2. I would expect that if we mark all inclusions $c\subset c'$ of a single cube into another (and only those), then $FA$ should recover the space $A$ itself; at least up to homotopy. Is there a way to write the construction such that this becomes obvious?

More generally it seems to me that this construction should be an instance of a very general procedure which I am only able to describe heuristically: We make the space $C$ into a topological colored operad which has $C$ as it's space of colors and which has operations $(c_1,\dots,c_n)\to c$ given by disjoint inclusions. Then $C$ comes equipped with a canonical map $C\to O$. Moreover, some of the operations in $C$ are marked. Now it seems that $FA$ should be some sort of space of "maps of marked topological (or infinity-) operads" from $C$ to $A^\otimes$ where $A^\otimes\to O$ is some sort of operadic cocartesian fibration which describes the $O$-algebra $A$.

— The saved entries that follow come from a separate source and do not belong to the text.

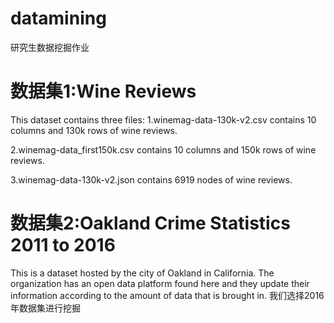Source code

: # datamining
研究生数据挖掘作业
# 数据集1:Wine Reviews
This dataset contains three files:
1.winemag-data-130k-v2.csv contains 10 columns and 130k rows of wine reviews.

2.winemag-data_first150k.csv contains 10 columns and 150k rows of wine reviews.

3.winemag-data-130k-v2.json contains 6919 nodes of wine reviews.

# 数据集2:Oakland Crime Statistics 2011 to 2016
This is a dataset hosted by the city of Oakland in California. The organization has an open data platform found here and they update their information according to the amount of data that is brought in. 
我们选择2016年数据集进行挖掘
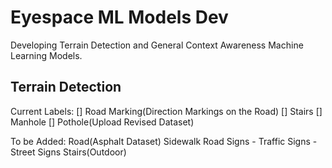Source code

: # Eyespace ML Models Dev
Developing Terrain Detection and General Context Awareness Machine Learning Models.

## Terrain Detection 

Current Labels:
[] Road Marking(Direction Markings on the Road)
[] Stairs
[] Manhole
[] Pothole(Upload Revised Dataset)

To be Added:
Road(Asphalt Dataset)
Sidewalk 
Road Signs - Traffic Signs - Street Signs
Stairs(Outdoor)

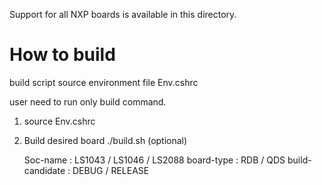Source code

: Support for all NXP boards is available in this directory.

# How to build

build script source environment file Env.cshrc

user need to run only build command.

1. source Env.cshrc

2. Build desired board
   ./build.sh <SoC-name> <board-type> <build-candidate> <clean> (optional)

   Soc-name        : LS1043 / LS1046 / LS2088
   board-type      : RDB / QDS
   build-candidate : DEBUG / RELEASE

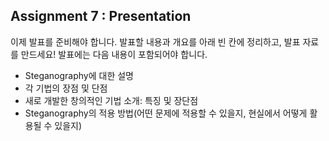 ## Assignment 7 : Presentation
이제 발표를 준비해야 합니다. 발표할 내용과 개요를 아래 빈 칸에 정리하고, 발표 자료를 만드세요! 발표에는 다음 내용이 포함되어야 합니다.
+ Steganography에 대한 설명
+ 각 기법의 장점 및 단점
+ 새로 개발한 창의적인 기법 소개: 특징 및 장단점
+ Steganography의 적용 방법(어떤 문제에 적용할 수 있을지, 현실에서 어떻게 활용될 수 있을지) 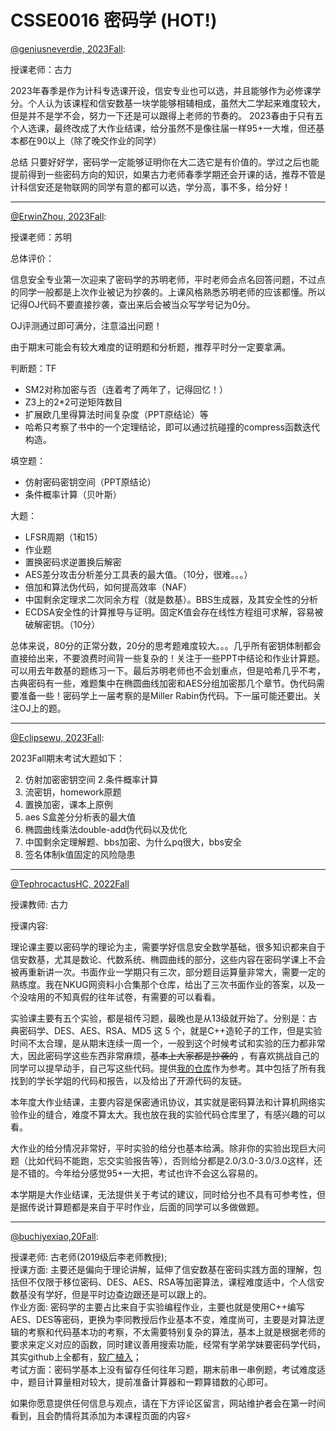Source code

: 
# CSSE0016 密码学 (HOT!)

[@geniusneverdie, 2023Fall](https://github.com/geniusneverdie):

授课老师：古力

2023年春季是作为计科专选课开设，信安专业也可以选，并且能够作为必修课学分。个人认为该课程和信安数基一块学能够相辅相成，虽然大二学起来难度较大，但是并不是学不会，努力一下还是可以跟得上老师的节奏的。
2023春由于只有五个人选课，最终改成了大作业结课，给分虽然不是像往届一样95+一大堆，但还基本都在90以上（除了晚交作业的同学）

总结
只要好好学，密码学一定能够证明你在大二选它是有价值的。学过之后也能提前得到一些密码方向的知识，如果古力老师春季学期还会开课的话，推荐不管是计科信安还是物联网的同学有意的都可以选，学分高，事不多，给分好！

---

[@ErwinZhou, 2023Fall](https://github.com/ErwinZhou):

授课老师：苏明

总体评价：

信息安全专业第一次迎来了密码学的苏明老师，平时老师会点名回答问题，不过点的同学一般都是上次作业被记为抄袭的。上课风格熟悉苏明老师的应该都懂。所以记得OJ代码不要直接抄袭，查出来后会被当众写学号记为0分。

OJ评测通过即可满分，注意溢出问题！

由于期末可能会有较大难度的证明题和分析题，推荐平时分一定要拿满。

判断题：TF

- SM2对称加密与否（连着考了两年了，记得回忆！）
- Z3上的2*2可逆矩阵数目
- 扩展欧几里得算法时间复杂度（PPT原结论）等
- 哈希只考察了书中的一个定理结论，即可以通过抗碰撞的compress函数迭代构造。

填空题：
- 仿射密码密钥空间（PPT原结论）
- 条件概率计算（贝叶斯）

大题：
- LFSR周期（1和15）
- 作业题
- 置换密码求逆置换后解密
- AES差分攻击分析差分工具表的最大值。（10分，很难。。。）
- 倍加和算法伪代码，如何提高效率（NAF）
- 中国剩余定理求二次同余方程（就是数基）。BBS生成器，及其安全性的分析
- ECDSA安全性的计算推导与证明。固定K值会存在线性方程组可求解，容易被破解密钥。（10分）

总体来说，80分的正常分数，20分的思考题难度较大。。。几乎所有密钥体制都会直接给出来，不要浪费时间背一些复杂的！关注于一些PPT中结论和作业计算题。可以用去年数基的题练习一下。最后苏明老师也不会划重点，但是哈希几乎不考，古典密码有一些，难题集中在椭圆曲线加密和AES分组加密那几个章节。伪代码需要准备一些！密码学上一届考察的是Miller Rabin伪代码。下一届可能还要出。关注OJ上的题。

---

[@Eclipsewu, 2023Fall](https://github.com/Eclipsewu):

2023Fall期末考试大题如下：

2. 仿射加密密钥空间 2.条件概率计算
3. 流密钥，homework原题
4. 置换加密，课本上原例
5. aes S盒差分分析表的最大值
6. 椭圆曲线乘法double-add伪代码以及优化
7. 中国剩余定理解题、bbs加密、为什么pq很大，bbs安全
8. 签名体制k值固定的风险隐患

---

[@TephrocactusHC, 2022Fall](https://github.com/TephrocactusHC)

授课教师: 古力

授课内容:

理论课主要以密码学的理论为主，需要学好信息安全数学基础，很多知识都来自于信安数基，尤其是数论、代数系统、椭圆曲线的部分，这些内容在密码学课上不会被再重新讲一次。书面作业一学期只有三次，部分题目运算量非常大，需要一定的熟练度。我在NKUG网资料小合集那个仓库，给出了三次书面作业的答案，以及一个没啥用的不知真假的往年试卷，有需要的可以看看。

实验课主要有五个实验，都是祖传习题，最晚也是从13级就开始了。分别是：古典密码学、DES、AES、RSA、MD5 这 5 个，就是C++造轮子的工作，但是实验时间不太合理，是从期末连续一周一个，一般到这个时候考试和实验的压力都非常大，因此密码学这些东西非常麻烦，~~基本上大家都是抄袭的~~ ，有喜欢挑战自己的同学可以提早动手，自己写这些代码。提供[我的仓库](https://github.com/TephrocactusHC/NKU_cryptography)作为参考。其中包括了所有我找到的学长学姐的代码和报告，以及给出了开源代码的友链。

本年度大作业结课，主要内容是保密通讯协议，其实就是密码算法和计算机网络实验作业的缝合，难度不算太大。我也放在我的实验代码仓库里了，有感兴趣的可以看。

大作业的给分情况非常好，平时实验的给分也基本给满。除非你的实验出现巨大问题（比如代码不能跑，忘交实验报告等），否则给分都是2.0/3.0-3.0/3.0这样，还是不错的。今年给分感觉95+一大把，考试也许不会这么容易的。

本学期是大作业结课，无法提供关于考试的建议，同时给分也不具有可参考性，但是据传说计算题都是来自于平时作业，后面的同学可以多做做题。

---

[@buchiyexiao,20Fall](https://github.com/buchiyexiao):

授课老师: 古老师(2019级后李老师教授);\
授课方面: 主要还是偏向于理论讲解，延伸了信安数基在密码实践方面的理解，包括但不仅限于移位密码、DES、AES、RSA等加密算法，课程难度适中，个人信安数基没有学好，但是平时边查边跟还是可以跟上的。\
作业方面: 密码学的主要占比来自于实验编程作业，主要也就是使用C++编写AES、DES等密码，更换为李同教授后作业基本不变，难度尚可，主要是对算法逻辑的考察和代码基本功的考察，不太需要特别复杂的算法，基本上就是根据老师的要求来定义对应的函数，同时建议善用搜索功能，经常有学弟学妹要密码学代码，其实github上全都有，[软广植入](https://github.com/buchiyexiao/NK_Crypto)；\
考试方面：密码学基本上没有留存任何往年习题，期末前串一串例题，考试难度适中，题目计算量相对较大，提前准备计算器和一颗算错数的心即可。

如果你愿意提供任何信息与观点，请在下方评论区留言，网站维护者会在第一时间看到，且会酌情将其添加为本课程页面的内容⚡️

So here are (some of) my questions: What is the relation between the colored operad $C$ describes above and the little cubes operad? Is there a different description of this construction? How exactly should I define $A^\otimes$? What is the best way to make this construction precise, preferably in the language of infinity-categories? Is there a good theory of operadic cocartesian fibrations analogous to the one for infinity-categories?

As you point out, it indeed seems that in order to get a well-behaved answer one should work in a suitable homotopical setting, for example, that of $\infty$-categories and $\infty$-operads. Using this language one may reformulate your construction as follows: identifying spaces with $\infty$-groupoids (i.e., $\infty$-categories in which all arrows are invertible) we may think of $A$ as an $\infty$-groupoid endowed with an $E_k$-monoidal product (for example, we may imagine for intuition purposes that $A$ is a braided monoidal groupoid). We may encode such an object by a left fibration $A^{\otimes} \to E_k$ of $\infty$-operads.
In the case when you consider all the operations as "marked", your $C$ should be thought of as an $\infty$-operad $C^{\otimes}$, whose space of colors are rectilinear embedding $I^k \to \textbf{R}^k$ of disks in $\textbf{R}^k$ and whose operations are given by compatible rectilinear embeddings between disks. When suitably interpreted, this is a particular case of a general construction, in which you can replace $\textbf{R}^k$ with any space $B$ equipped with a real vector bundle $\tau:E \to B$ (see section 5.4.2 of Lurie's book higher algebra, and in particular Definition 5.4.2.10). The resulting $\infty$-operad, let's call it $E_B$, will encode the algebraic theory of ($\tau$-twisted) $B$-families of $E_k$-algebras. In your case, since $B=\textbf{R}^k$ is contractible, you will just get back $C^{\otimes} = E_{\textbf{R}^k} \simeq E_k$. Your definition of $FA$ (when homotopically interpreted) then gives the space of $\infty$-operad maps $C^{\otimes} = E_k \to A$ over $E_k$, or, equivalently, the space of $E_k$-algebra objects in $A$. This space is however not very interesting: a formal consequence of the fact that $E_k$ is a unital $\infty$-operad is that the space of $E_k$-algebra objects in any $E_k$-monoidal $\infty$-groupoid is contractible (essentially because the unit map $1\to X$ provides a natural equivalence between any such $E_k$-algebra object and the trivial one).